Life history, physiology, and metabolism

We study how animals adjust their energetic investments among growth, activity, reproduction, and maintenance in variable environments. By studying the mechanisms by which energy is acquired, transformed, and allocated to fitness-relevant traits, we can better understand the trade-offs that shape biodiversity.

Mechanisms and consequences of stress responses

Microclimate variation combined with organismal traits to determine stress. We study stress responses as a range of timescales, and how they are altered through plasticity or evolutionary adaptations to enhance fitness. 

Some of our current projects

Winter in a changing world: the critical importance of snow

Snow determines soil microclimate and responses to climate change. When snow is covering the soil, it is protected from cold and variable temperatures. Moving up a mountain, air temperatures decrease but snow buffering increases.
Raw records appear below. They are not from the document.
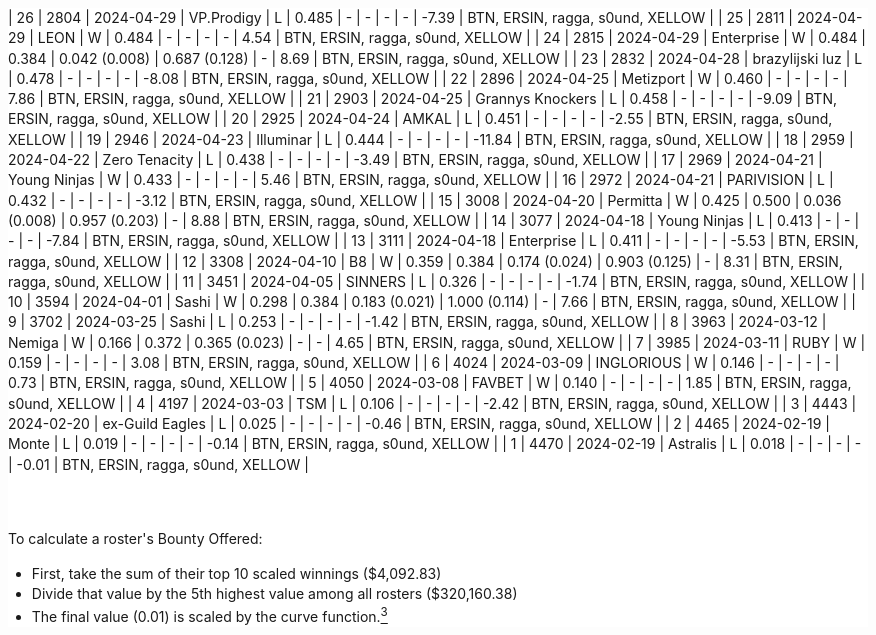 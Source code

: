 |           26 |     2804 | 2024-04-29 | VP.Prodigy        | L   | 0.485      | -            | -                | -                | -         |    -7.39 | BTN, ERSIN, ragga, s0und, XELLOW     |
|           25 |     2811 | 2024-04-29 | LEON              | W   | 0.484      | -            | -                | -                | -         |     4.54 | BTN, ERSIN, ragga, s0und, XELLOW     |
|           24 |     2815 | 2024-04-29 | Enterprise        | W   | 0.484      | 0.384        | 0.042 (0.008)    | 0.687 (0.128)    | -         |     8.69 | BTN, ERSIN, ragga, s0und, XELLOW     |
|           23 |     2832 | 2024-04-28 | brazylijski luz   | L   | 0.478      | -            | -                | -                | -         |    -8.08 | BTN, ERSIN, ragga, s0und, XELLOW     |
|           22 |     2896 | 2024-04-25 | Metizport         | W   | 0.460      | -            | -                | -                | -         |     7.86 | BTN, ERSIN, ragga, s0und, XELLOW     |
|           21 |     2903 | 2024-04-25 | Grannys Knockers  | L   | 0.458      | -            | -                | -                | -         |    -9.09 | BTN, ERSIN, ragga, s0und, XELLOW     |
|           20 |     2925 | 2024-04-24 | AMKAL             | L   | 0.451      | -            | -                | -                | -         |    -2.55 | BTN, ERSIN, ragga, s0und, XELLOW     |
|           19 |     2946 | 2024-04-23 | Illuminar         | L   | 0.444      | -            | -                | -                | -         |   -11.84 | BTN, ERSIN, ragga, s0und, XELLOW     |
|           18 |     2959 | 2024-04-22 | Zero Tenacity     | L   | 0.438      | -            | -                | -                | -         |    -3.49 | BTN, ERSIN, ragga, s0und, XELLOW     |
|           17 |     2969 | 2024-04-21 | Young Ninjas      | W   | 0.433      | -            | -                | -                | -         |     5.46 | BTN, ERSIN, ragga, s0und, XELLOW     |
|           16 |     2972 | 2024-04-21 | PARIVISION        | L   | 0.432      | -            | -                | -                | -         |    -3.12 | BTN, ERSIN, ragga, s0und, XELLOW     |
|           15 |     3008 | 2024-04-20 | Permitta          | W   | 0.425      | 0.500        | 0.036 (0.008)    | 0.957 (0.203)    | -         |     8.88 | BTN, ERSIN, ragga, s0und, XELLOW     |
|           14 |     3077 | 2024-04-18 | Young Ninjas      | L   | 0.413      | -            | -                | -                | -         |    -7.84 | BTN, ERSIN, ragga, s0und, XELLOW     |
|           13 |     3111 | 2024-04-18 | Enterprise        | L   | 0.411      | -            | -                | -                | -         |    -5.53 | BTN, ERSIN, ragga, s0und, XELLOW     |
|           12 |     3308 | 2024-04-10 | B8                | W   | 0.359      | 0.384        | 0.174 (0.024)    | 0.903 (0.125)    | -         |     8.31 | BTN, ERSIN, ragga, s0und, XELLOW     |
|           11 |     3451 | 2024-04-05 | SINNERS           | L   | 0.326      | -            | -                | -                | -         |    -1.74 | BTN, ERSIN, ragga, s0und, XELLOW     |
|           10 |     3594 | 2024-04-01 | Sashi             | W   | 0.298      | 0.384        | 0.183 (0.021)    | 1.000 (0.114)    | -         |     7.66 | BTN, ERSIN, ragga, s0und, XELLOW     |
|            9 |     3702 | 2024-03-25 | Sashi             | L   | 0.253      | -            | -                | -                | -         |    -1.42 | BTN, ERSIN, ragga, s0und, XELLOW     |
|            8 |     3963 | 2024-03-12 | Nemiga            | W   | 0.166      | 0.372        | 0.365 (0.023)    | -                | -         |     4.65 | BTN, ERSIN, ragga, s0und, XELLOW     |
|            7 |     3985 | 2024-03-11 | RUBY              | W   | 0.159      | -            | -                | -                | -         |     3.08 | BTN, ERSIN, ragga, s0und, XELLOW     |
|            6 |     4024 | 2024-03-09 | INGLORIOUS        | W   | 0.146      | -            | -                | -                | -         |     0.73 | BTN, ERSIN, ragga, s0und, XELLOW     |
|            5 |     4050 | 2024-03-08 | FAVBET            | W   | 0.140      | -            | -                | -                | -         |     1.85 | BTN, ERSIN, ragga, s0und, XELLOW     |
|            4 |     4197 | 2024-03-03 | TSM               | L   | 0.106      | -            | -                | -                | -         |    -2.42 | BTN, ERSIN, ragga, s0und, XELLOW     |
|            3 |     4443 | 2024-02-20 | ex-Guild Eagles   | L   | 0.025      | -            | -                | -                | -         |    -0.46 | BTN, ERSIN, ragga, s0und, XELLOW     |
|            2 |     4465 | 2024-02-19 | Monte             | L   | 0.019      | -            | -                | -                | -         |    -0.14 | BTN, ERSIN, ragga, s0und, XELLOW     |
|            1 |     4470 | 2024-02-19 | Astralis          | L   | 0.018      | -            | -                | -                | -         |    -0.01 | BTN, ERSIN, ragga, s0und, XELLOW     |

<br />
<span id="table2"></span><br />
To calculate a roster's Bounty Offered:<br />

- First, take the sum of their top 10 scaled winnings ($4,092.83)
- Divide that value by the 5th highest value among all rosters ($320,160.38)
- The final value (0.01) is scaled by the curve function.[<sup>3</sup>](#curveFunction)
The combined influence of air temperature and snow cover on organismal stress exposure along an elevational gradient is unknown, and this gap in knowledge limits our ability to predict the impacts of declining snowpack due to climate warming. 

We determine how snow cover variation over the past decade in the Sierra Nevada mountains impacts cold and energy stress of willow leaf beetles, as a model for other ectotherms that overwinter in the soil in snowy habitats. We consider the whole life cycle, from growing season to growing season, to develop a theoretical and empirical understanding of how snow impacts physiology, ecology and evolution of these winter-adapted beetles.

Evolutionary physiology of a life history trade-off in Gryllus field crickets

Life history polymorphisms, where one genome produces two or more very different phenotypes, are widespread across animals and plants. Polymorphisms are maintained by life history trade-offs because there is no one “best” physiological strategy across all types of environments. We study an important life history polymorphism in insects: flight capability.

Flight is a key innovation that enabled diversification in insects. But flight is costly and reduces investment in other fitness-relevant traits, like reproduction. This has led to widespread flight polymorphisms in insects, with some individuals in a population capable of flight and others not. The evolutionary and physiological mechanisms by which flight is lost and gained are still unknown.

North American Gryllus field crickets have repeatedly evolved flight polymorphisms, 35 species ranging from fully flight capable, to mixed flight-capable and flight-incapable morphs, to fully flightless. This provides an ideal system to investigate the genetic and developmental processes underlying the losses and gains of flight capability through time.

Detecting and predicting the relative contributions of fecundity and survival to fitness in changing environments

We will use a system of montane grasshoppers distributed along an elevational gradient to understand how constraints on survival and fecundity (reproduction) will shift over time as a result of climate change. The project goal is to develop a general modeling approach that can bridge levels of biological organization, space and time to predict shifts in survival and reproduction constraints and thus improve our ability to forecast responses to environmental gradients and change.